• Problem to solve
What is needed is a word-for-word copy of the listing below, without pictures.

• Records shown
>>>>>

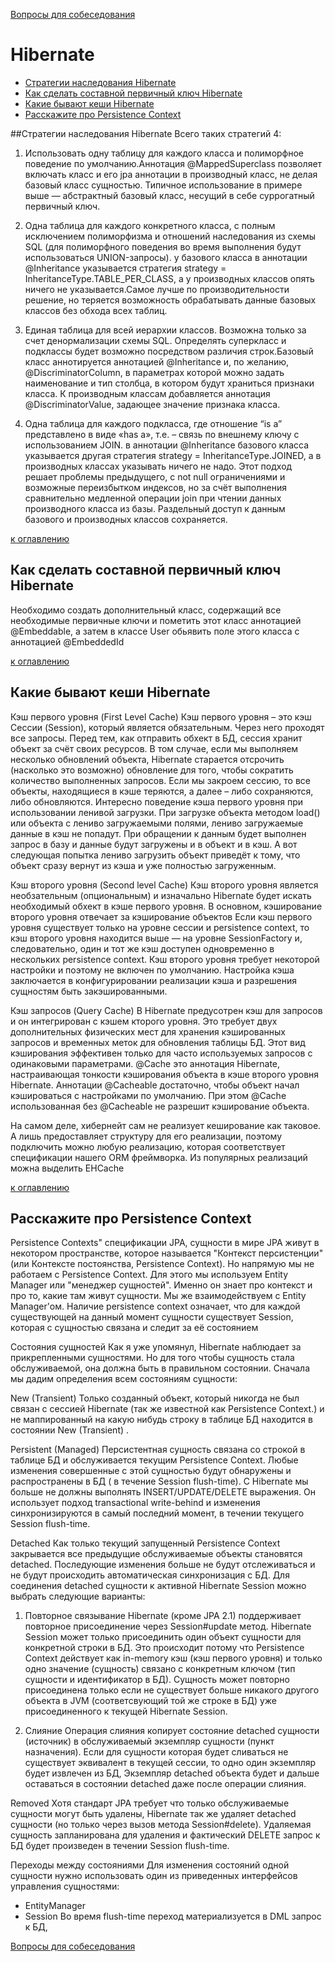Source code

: [Вопросы для собеседования](README.md)

# Hibernate
+ [Стратегии наследования Hibernate](#стратегии-наследования-hibernate)
+ [Как сделать составной первичный ключ Hibernate](#как-сделать-составной-первичный-ключ-hibernate)
+ [Какие бывают кеши Hibernate](#какие-бывают-кеши-hibernate)
+ [Расскажите про Persistence Context](#расскажите-про-Persistence-Context)


##Стратегии наследования Hibernate 
Всего таких стратегий 4:

1) Использовать одну таблицу для каждого класса и полиморфное поведение по умолчанию.Аннотация @MappedSuperclass позволяет включать класс и его jpa аннотации в производный класс, не делая базовый класс сущностью. Типичное использование в примере выше — абстрактный базовый класс, несущий в себе суррогатный первичный ключ.

2) Одна таблица для каждого конкретного класса, с полным исключением полиморфизма и отношений наследования из схемы SQL (для полиморфного поведения во время выполнения будут использоваться UNION-запросы). у базового класса в аннотации @Inheritance указывается стратегия strategy = InheritanceType.TABLE_PER_CLASS, а у производных классов опять ничего не указывается.Самое лучше по производительности решение, но теряется возможность обрабатывать данные базовых классов без обхода всех таблиц.

3) Единая таблица для всей иерархии классов. Возможна только за счет денормализации схемы SQL. Определять суперкласс и подклассы будет возможно посредством различия строк.Базовый класс аннотируется аннотацией @Inheritance и, по желанию, @DiscriminatorColumn, в параметрах которой можно задать наименование и тип столбца, в котором будут храниться признаки класса. К производным классам добавляется аннотация @DiscriminatorValue, задающее значение признака класса.

4) Одна таблица для каждого подкласса, где отношение “is a” представлено в виде «has a», т.е. – связь по внешнему ключу с использованием JOIN. в аннотации @Inheritance базового класса указывается другая стратегия strategy = InheritanceType.JOINED, а в производных классах указывать ничего не надо. Этот подход решает проблемы предыдущего, с not null ограничениями и возможные переизбытком индексов, но за счёт выполнения сравнительно медленной операции join при чтении данных производного класса из базы. Раздельный доступ к данным базового и производных классов сохраняется.

[к оглавлению](#hibernate)

## Как сделать составной первичный ключ Hibernate 
Необходимо создать дополнительный класс, содержащий все необходимые первичные ключи и пометить этот класс аннотацией @Embeddable, а затем в классе User обьявить поле этого класса с аннотацией @EmbeddedId

[к оглавлению](#hibernate)

## Какие бывают кеши Hibernate 
Кэш первого уровня (First Level Cache)
Кэш первого уровня – это кэш Сессии (Session), который является обязательным. Через него проходят все запросы. Перед тем, как отправить обхект в БД, сессия хранит объект за счёт своих ресурсов.
В том случае, если мы выполняем несколько обновлений объекта, Hibernate старается отсрочить (насколько это возможно) обновление для того, чтобы сократить количество выполненных запросов. Если мы закроем сессию, то все объекты, находящиеся в кэше теряются, а далее – либо сохраняются, либо обновляются.
Интересно поведение кэша первого уровня при использовании ленивой загрузки. При загрузке объекта методом load() или объекта с лениво загружаемыми полями, лениво загружаемые данные в кэш не попадут. При обращении к данным будет выполнен запрос в базу и данные будут загружены и в объект и в кэш. А вот следующая попытка лениво загрузить объект приведёт к тому, что объект сразу вернут из кэша и уже полностью загруженным.

Кэш второго уровня (Second level Cache)
Кэш второго уровня является необзательным (опциональным) и изначально Hibernate будет искать необходимый обхект в кэше первого уровня. В основном, кэширование второго уровня отвечает за кэширование объектов
Если кэш первого уровня существует только на уровне сессии и persistence context, то кэш второго уровня находится выше — на уровне SessionFactory и, следовательно, один и тот же кэш доступен одновременно в нескольких persistence context. Кэш второго уровня требует некоторой настройки и поэтому не включен по умолчанию. Настройка кэша заключается в конфигурировании реализации кэша и разрешения сущностям быть закэшированными.

Кэш запросов (Query Cache)
В Hibernate предусотрен кэш для запросов и он интегрирован с кэшем кторого уровня. Это требует двух дополнительных физических мест для хранения кэшированных запросов и временных меток для обновления таблицы БД. Этот вид кэширования эффективен только для часто используемых запросов с одинаковыми параметрами.
@Cache это аннотация Hibernate, настраивающая тонкости кэширования объекта в кэше второго уровня Hibernate. Аннотации @Cacheable  достаточно, чтобы объект начал кэшироваться с настройками по умолчанию. При этом @Cache использованная без @Cacheable не разрешит кэширование объекта.

На самом деле, хибернейт сам не реализует кеширование как таковое. А лишь предоставляет структуру для его реализации, поэтому подключить можно любую реализацию, которая соответствует спецификации нашего ORM фреймворка. Из популярных реализаций можна выделить EHCache

[к оглавлению](#hibernate)

## Расскажите про Persistence Context
Persistence Contexts" спецификации JPA, сущности в мире JPA живут в некотором пространстве, которое называется "Контекст персистенции" (или Контексте постоянства, Persistence Context). Но напрямую мы не работаем с Persistence Context. Для этого мы используем Entity Manager или "менеджер сущностей". Именно он знает про контекст и про то, какие там живут сущности. Мы же взаимодействуем с Entity Manager'ом.
Наличие persistence context означает, что для каждой существующей на данный момент сущности существует Session, которая с сущностью связана и следит за её состоянием

Состояния сущностей
Как я уже упомянул, Hibernate наблюдает за прикрепленными сущностями. Но для того чтобы сущность стала обслуживаемой, она должна быть в правильном состоянии.
Сначала мы дадим определения всем состояниям сущности:

New (Transient)
Только созданный объект, который никогда не был связан с сессией Hibernate (так же известной как Persistence Context.) и не маппированный на какую нибудь строку в таблице БД находится в состоянии New (Transient) .

Persistent (Managed)
Персистентная сущность связана со строкой в таблице БД и обслуживается текущим Persistence Context. Любые изменения совершенные с этой сущностью будут обнаружены и распространены в БД ( в течение Session flush-time). С Hibernate мы больше не должны выполнять INSERT/UPDATE/DELETE выражения. Он использует подход transactional write-behind и изменения синхронизируются в самый последний момент, в течении текущего Session flush-time.

Detached
Как только текущий запущенный Persistence Context закрывается все предыдущие обслуживаемые объекты становятся detached. Последующие изменения больше не будут отслеживаться  и не будут происходить автоматическая синхронизация с БД.
Для соединения detached сущности к активной Hibernate Session можно выбрать следующие варианты:

1) Повторное связывание
Hibernate (кроме JPA 2.1) поддерживает повторное присоединение через  Session#update метод.
Hibernate Session может только присоединить один объект сущности для конкретной строки в БД. Это происходит потому что Persistence Context действует как in-memory кэш (кэш первого уровня) и только одно значение (сущность) связано с конкретным ключом (тип сущности и идентификатор в БД).
Сущность может повторно присоединена только если не существует больше никакого другого объекта в JVM (соответсвующий той же строке в БД) уже присоединенного к текущей Hibernate Session.

2) Слияние
Операция слияния копирует состояние  detached сущности (источник) в  обслуживаемый экземпляр сущности (пункт назначения). Если для сущности которая будет сливаться не существует эквивалент в текущей сессии, то одно один экземпляр будет извлечен из БД,
Экземпляр detached объекта будет и дальше оставаться в состоянии detached даже после операции слияния.

Removed 
Хотя стандарт JPA  требует что только обслуживаемые сущности могут быть удалены, Hibernate так же удаляет detached сущности (но только через вызов метода Session#delete).
Удаляемая сущность запланирована для удаления и фактический DELETE запрос к БД будет произведен в течении Session flush-time.

Переходы между состояниями
Для изменения состояний одной сущности нужно использовать один из приведенных интерфейсов управления сущностями:
 - EntityManager
 - Session
Во время flush-time переход материализуется в DML запрос к БД,


[Вопросы для собеседования](README.md)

<<<<<

• Reply
Source code

: [Вопросы для собеседования](README.md)

# Hibernate
+ [Стратегии наследования Hibernate](#стратегии-наследования-hibernate)
+ [Как сделать составной первичный ключ Hibernate](#как-сделать-составной-первичный-ключ-hibernate)
+ [Какие бывают кеши Hibernate](#какие-бывают-кеши-hibernate)
+ [Расскажите про Persistence Context](#расскажите-про-Persistence-Context)


##Стратегии наследования Hibernate 
Всего таких стратегий 4:

1) Использовать одну таблицу для каждого класса и полиморфное поведение по умолчанию.Аннотация @MappedSuperclass позволяет включать класс и его jpa аннотации в производный класс, не делая базовый класс сущностью. Типичное использование в примере выше — абстрактный базовый класс, несущий в себе суррогатный первичный ключ.

2) Одна таблица для каждого конкретного класса, с полным исключением полиморфизма и отношений наследования из схемы SQL (для полиморфного поведения во время выполнения будут использоваться UNION-запросы). у базового класса в аннотации @Inheritance указывается стратегия strategy = InheritanceType.TABLE_PER_CLASS, а у производных классов опять ничего не указывается.Самое лучше по производительности решение, но теряется возможность обрабатывать данные базовых классов без обхода всех таблиц.

3) Единая таблица для всей иерархии классов. Возможна только за счет денормализации схемы SQL. Определять суперкласс и подклассы будет возможно посредством различия строк.Базовый класс аннотируется аннотацией @Inheritance и, по желанию, @DiscriminatorColumn, в параметрах которой можно задать наименование и тип столбца, в котором будут храниться признаки класса. К производным классам добавляется аннотация @DiscriminatorValue, задающее значение признака класса.

4) Одна таблица для каждого подкласса, где отношение “is a” представлено в виде «has a», т.е. – связь по внешнему ключу с использованием JOIN. в аннотации @Inheritance базового класса указывается другая стратегия strategy = InheritanceType.JOINED, а в производных классах указывать ничего не надо. Этот подход решает проблемы предыдущего, с not null ограничениями и возможные переизбытком индексов, но за счёт выполнения сравнительно медленной операции join при чтении данных производного класса из базы. Раздельный доступ к данным базового и производных классов сохраняется.

[к оглавлению](#hibernate)

## Как сделать составной первичный ключ Hibernate 
Необходимо создать дополнительный класс, содержащий все необходимые первичные ключи и пометить этот класс аннотацией @Embeddable, а затем в классе User обьявить поле этого класса с аннотацией @EmbeddedId

[к оглавлению](#hibernate)

## Какие бывают кеши Hibernate 
Кэш первого уровня (First Level Cache)
Кэш первого уровня – это кэш Сессии (Session), который является обязательным. Через него проходят все запросы. Перед тем, как отправить обхект в БД, сессия хранит объект за счёт своих ресурсов.
В том случае, если мы выполняем несколько обновлений объекта, Hibernate старается отсрочить (насколько это возможно) обновление для того, чтобы сократить количество выполненных запросов. Если мы закроем сессию, то все объекты, находящиеся в кэше теряются, а далее – либо сохраняются, либо обновляются.
Интересно поведение кэша первого уровня при использовании ленивой загрузки. При загрузке объекта методом load() или объекта с лениво загружаемыми полями, лениво загружаемые данные в кэш не попадут. При обращении к данным будет выполнен запрос в базу и данные будут загружены и в объект и в кэш. А вот следующая попытка лениво загрузить объект приведёт к тому, что объект сразу вернут из кэша и уже полностью загруженным.

Кэш второго уровня (Second level Cache)
Кэш второго уровня является необзательным (опциональным) и изначально Hibernate будет искать необходимый обхект в кэше первого уровня. В основном, кэширование второго уровня отвечает за кэширование объектов
Если кэш первого уровня существует только на уровне сессии и persistence context, то кэш второго уровня находится выше — на уровне SessionFactory и, следовательно, один и тот же кэш доступен одновременно в нескольких persistence context. Кэш второго уровня требует некоторой настройки и поэтому не включен по умолчанию. Настройка кэша заключается в конфигурировании реализации кэша и разрешения сущностям быть закэшированными.

Кэш запросов (Query Cache)
В Hibernate предусотрен кэш для запросов и он интегрирован с кэшем кторого уровня. Это требует двух дополнительных физических мест для хранения кэшированных запросов и временных меток для обновления таблицы БД. Этот вид кэширования эффективен только для часто используемых запросов с одинаковыми параметрами.
@Cache это аннотация Hibernate, настраивающая тонкости кэширования объекта в кэше второго уровня Hibernate. Аннотации @Cacheable  достаточно, чтобы объект начал кэшироваться с настройками по умолчанию. При этом @Cache использованная без @Cacheable не разрешит кэширование объекта.

На самом деле, хибернейт сам не реализует кеширование как таковое. А лишь предоставляет структуру для его реализации, поэтому подключить можно любую реализацию, которая соответствует спецификации нашего ORM фреймворка. Из популярных реализаций можна выделить EHCache

[к оглавлению](#hibernate)

## Расскажите про Persistence Context
Persistence Contexts" спецификации JPA, сущности в мире JPA живут в некотором пространстве, которое называется "Контекст персистенции" (или Контексте постоянства, Persistence Context). Но напрямую мы не работаем с Persistence Context. Для этого мы используем Entity Manager или "менеджер сущностей". Именно он знает про контекст и про то, какие там живут сущности. Мы же взаимодействуем с Entity Manager'ом.
Наличие persistence context означает, что для каждой существующей на данный момент сущности существует Session, которая с сущностью связана и следит за её состоянием

Состояния сущностей
Как я уже упомянул, Hibernate наблюдает за прикрепленными сущностями. Но для того чтобы сущность стала обслуживаемой, она должна быть в правильном состоянии.
Сначала мы дадим определения всем состояниям сущности:

New (Transient)
Только созданный объект, который никогда не был связан с сессией Hibernate (так же известной как Persistence Context.) и не маппированный на какую нибудь строку в таблице БД находится в состоянии New (Transient) .

Persistent (Managed)
Персистентная сущность связана со строкой в таблице БД и обслуживается текущим Persistence Context. Любые изменения совершенные с этой сущностью будут обнаружены и распространены в БД ( в течение Session flush-time). С Hibernate мы больше не должны выполнять INSERT/UPDATE/DELETE выражения. Он использует подход transactional write-behind и изменения синхронизируются в самый последний момент, в течении текущего Session flush-time.

Detached
Как только текущий запущенный Persistence Context закрывается все предыдущие обслуживаемые объекты становятся detached. Последующие изменения больше не будут отслеживаться  и не будут происходить автоматическая синхронизация с БД.
Для соединения detached сущности к активной Hibernate Session можно выбрать следующие варианты:

1) Повторное связывание
Hibernate (кроме JPA 2.1) поддерживает повторное присоединение через  Session#update метод.
Hibernate Session может только присоединить один объект сущности для конкретной строки в БД. Это происходит потому что Persistence Context действует как in-memory кэш (кэш первого уровня) и только одно значение (сущность) связано с конкретным ключом (тип сущности и идентификатор в БД).
Сущность может повторно присоединена только если не существует больше никакого другого объекта в JVM (соответсвующий той же строке в БД) уже присоединенного к текущей Hibernate Session.

2) Слияние
Операция слияния копирует состояние  detached сущности (источник) в  обслуживаемый экземпляр сущности (пункт назначения). Если для сущности которая будет сливаться не существует эквивалент в текущей сессии, то одно один экземпляр будет извлечен из БД,
Экземпляр detached объекта будет и дальше оставаться в состоянии detached даже после операции слияния.

Removed 
Хотя стандарт JPA  требует что только обслуживаемые сущности могут быть удалены, Hibernate так же удаляет detached сущности (но только через вызов метода Session#delete).
Удаляемая сущность запланирована для удаления и фактический DELETE запрос к БД будет произведен в течении Session flush-time.

Переходы между состояниями
Для изменения состояний одной сущности нужно использовать один из приведенных интерфейсов управления сущностями:
 - EntityManager
 - Session
Во время flush-time переход материализуется в DML запрос к БД,


[Вопросы для собеседования](README.md)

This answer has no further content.